Appearance
LLM Providers
Scrappy uses two models per provider: a heavier agent model for the index loop (tool-use, reasoning) and a lighter extract model for field extraction in update jobs.
Supported providers
Anthropic (default)
| Role | Default model |
|---|---|
| Agent | claude-opus-4-6 |
| Extract | claude-haiku-4-5-20251001 |
Set ANTHROPIC_API_KEY in .env.
OpenAI
| Role | Default model |
|---|---|
| Agent | gpt-5.4 |
| Extract | gpt-5.4-mini |
Set OPENAI_KEY in .env. You can override the model names in Settings.
ZordMind (self-hosted)
Single model for both roles. Useful for running fully local.

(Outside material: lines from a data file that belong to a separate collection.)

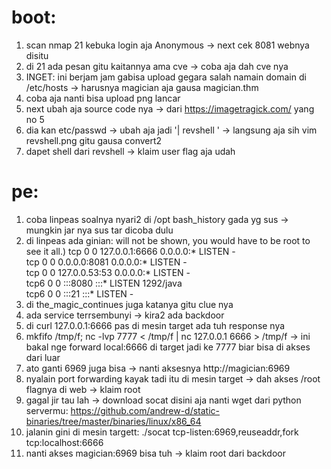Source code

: # boot:
1. scan nmap 21 kebuka login aja Anonymous -> next cek 8081 webnya disitu
2. di 21 ada pesan gitu kaitannya ama cve -> coba aja dah cve nya 
3. INGET: ini berjam jam gabisa upload gegara salah namain domain di /etc/hosts -> harusnya magician aja gausa magician.thm
4. coba aja nanti bisa upload png lancar
5. next ubah aja source code nya -> dari https://imagetragick.com/ yang no 5
6. dia kan etc/passwd -> ubah aja jadi '| revshell ' -> langsung aja sih vim revshell.png gitu gausa convert2
7. dapet shell dari revshell -> klaim user flag aja udah

# pe: 
1. coba linpeas soalnya nyari2 di /opt bash_history gada yg sus -> mungkin jar nya sus tar dicoba dulu
2. di linpeas ada ginian:
 will not be shown, you would have to be root to see it all.)
tcp        0      0 127.0.0.1:6666          0.0.0.0:*               LISTEN      -                   
tcp        0      0 0.0.0.0:8081            0.0.0.0:*               LISTEN      -                   
tcp        0      0 127.0.0.53:53           0.0.0.0:*               LISTEN      -                   
tcp6       0      0 :::8080                 :::*                    LISTEN      1292/java           
tcp6       0      0 :::21                   :::*                    LISTEN      -  
3. di the_magic_continues juga katanya gitu clue nya
4. ada service terrsembunyi -> kira2 ada backdoor 
5. di curl 127.0.0.1:6666 pas di mesin target ada tuh response nya
6. mkfifo /tmp/f; nc -lvp 7777 < /tmp/f | nc 127.0.0.1 6666 > /tmp/f  -> ini bakal nge forward local:6666 di target jadi       ke 7777 biar bisa di akses dari luar
7. ato ganti 6969 juga bisa -> nanti aksesnya http://magician:6969   
8. nyalain port forwarding kayak tadi itu di mesin target  -> dah akses /root flagnya di web -> klaim root
9. gagal jir tau lah -> download socat disini aja nanti wget dari python servermu: 
https://github.com/andrew-d/static-binaries/tree/master/binaries/linux/x86_64
10. jalanin gini di mesin targett: ./socat tcp-listen:6969,reuseaddr,fork tcp:localhost:6666
11. nanti akses magician:6969 bisa tuh -> klaim root dari backdoor
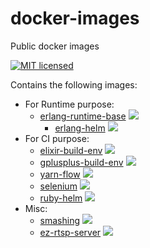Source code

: # docker-images
Public docker images

[![MIT licensed](https://img.shields.io/badge/license-MIT-blue.svg)](https://tldrlegal.com/license/mit-license#summary)

Contains the following images:
* For Runtime purpose:
  * [erlang-runtime-base](erlang-runtime-base/) [![](https://images.microbadger.com/badges/image/easymile/erlang-runtime-base.svg)](https://microbadger.com/images/easymile/erlang-runtime-base "Get your own image badge on microbadger.com")
    * [erlang-helm](erlang-helm/) [![](https://images.microbadger.com/badges/image/easymile/erlang-helm.svg)](https://microbadger.com/images/easymile/erlang-helm "Get your own image badge on microbadger.com")
* For CI purpose:
  * [elixir-build-env](elixir-build-env/) [![](https://images.microbadger.com/badges/image/easymile/elixir-build-env.svg)](https://microbadger.com/images/easymile/elixir-build-env "Get your own image badge on microbadger.com")
  * [gplusplus-build-env](gplusplus-build-env/) [![](https://images.microbadger.com/badges/image/easymile/gplusplus-build-env.svg)](https://microbadger.com/images/easymile/gplusplus-build-env "Get your own image badge on microbadger.com")
  * [yarn-flow](yarn-flow/) [![](https://images.microbadger.com/badges/image/easymile/yarn-flow.svg)](https://microbadger.com/images/easymile/yarn-flow "Get your own image badge on microbadger.com")
  * [selenium](selenium/) [![](https://images.microbadger.com/badges/image/easymile/selenium.svg)](https://microbadger.com/images/easymile/selenium "Get your own image badge on microbadger.com")
  * [ruby-helm](ruby-helm/) [![](https://images.microbadger.com/badges/image/easymile/ruby-helm.svg)](https://microbadger.com/images/easymile/ruby-helm "Get your own image badge on microbadger.com")
* Misc:
  * [smashing](smashing/) [![](https://images.microbadger.com/badges/image/easymile/smashing.svg)](https://microbadger.com/images/easymile/smashing "Get your own image badge on microbadger.com")
  * [ez-rtsp-server](ez-rtsp-server/) [![](https://images.microbadger.com/badges/image/easymile/ez-rtsp-server.svg)](https://microbadger.com/images/easymile/ez-rtsp-server "Get your own image badge on microbadger.com")

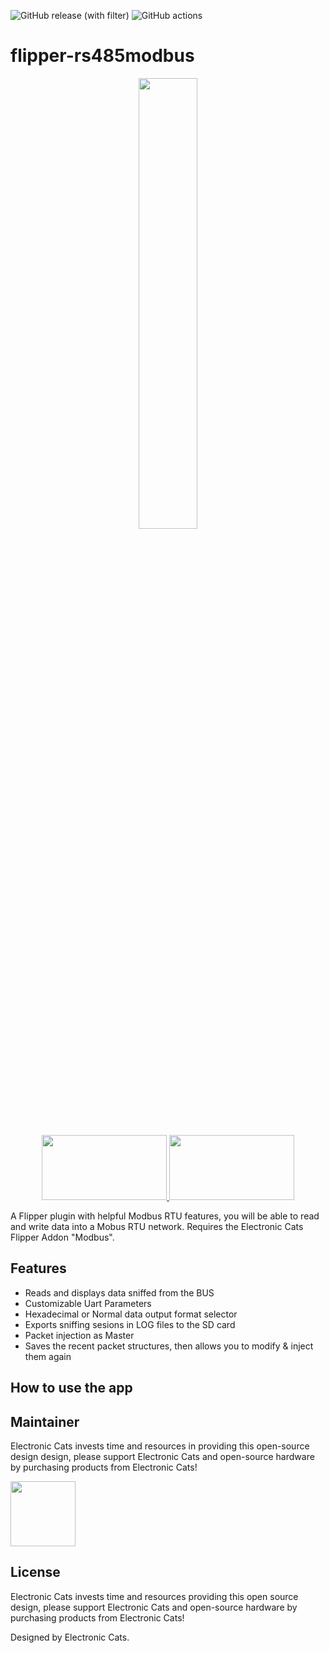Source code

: ![GitHub release (with filter)](https://img.shields.io/github/v/release/ElectronicCats/flipper-rs485modbus?color=%23008000)
![GitHub actions](https://img.shields.io/github/actions/workflow/status/ElectronicCats/flipper-rs485modbus/build.yml)
# flipper-rs485modbus

<p align="center">
<a href="https://github.com/ElectronicCats/flipper-shields/wiki">
	<img src="https://github.com/ElectronicCats/flipper-shields/assets/40640735/449ecb03-ef01-40e7-8c83-a89afc3baa88" width="43%">
</p>

<p align=center>
<a href="https://electroniccats.com/?s=Flipper+Add-On&post_type=product&product_cat=">
  <img src="https://github.com/ElectronicCats/flipper-shields/assets/44976441/0c617467-052b-4ab1-a3b9-ba36e1f55a91" width="200" height="104" />
 </a>
<a href="https://github.com/ElectronicCats/flipper-rs485modbus/wiki">
  <img src="https://github.com/ElectronicCats/flipper-shields/assets/44976441/6aa7f319-3256-442e-a00d-33c8126833ec" width="200" height="104" />
</a>
</p>

A Flipper plugin with helpful Modbus RTU features, you will be able to read and write data into a Mobus RTU network.
Requires the Electronic Cats Flipper Addon "Modbus".

## Features
  * Reads and displays data sniffed from the BUS
  * Customizable Uart Parameters
  * Hexadecimal or Normal data output format selector
  * Exports sniffing sesions in LOG files to the SD card
  * Packet injection as Master
  * Saves the recent packet structures, then allows you to modify & inject them again
## How to use the app

## Maintainer

Electronic Cats invests time and resources in providing this open-source design design, please support Electronic Cats and open-source hardware by purchasing products from Electronic Cats!

<a href="https://github.com/sponsors/ElectronicCats">
  <img src="https://electroniccats.com/wp-content/uploads/2020/07/Badge_GHS.png" height="104" />
</a>

## License

Electronic Cats invests time and resources providing this open source design, please support Electronic Cats and open-source hardware by purchasing products from Electronic Cats!

Designed by Electronic Cats.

Set ZORDMIND_URL and ZORDMIND_MODEL in settings.
Configuring models
In the web UI: Settings (gear icon) → select provider → set model names.
In data/settings.json:
json
{
"crawl4aiBase": "http://localhost:11235",
"llmProvider": "anthropic",
"anthropicAgentModel": "claude-opus-4-6",
"anthropicExtractModel": "claude-haiku-4-5-20251001",
"openaiModel": "gpt-5.4",
"openaiExtractModel": "gpt-5.4-mini"
}crawl4aiBase can also be set here directly or via the CRAWL4AI_BASE env var — the UI setting takes precedence.
Why two models?
The agent loop makes many decisions per run (search queries, which URLs to scrape, which records to extract) and needs strong reasoning. The extract model only needs to read a short filtered page snippet and output a JSON object — a much simpler task where a lightweight model is faster and cheaper.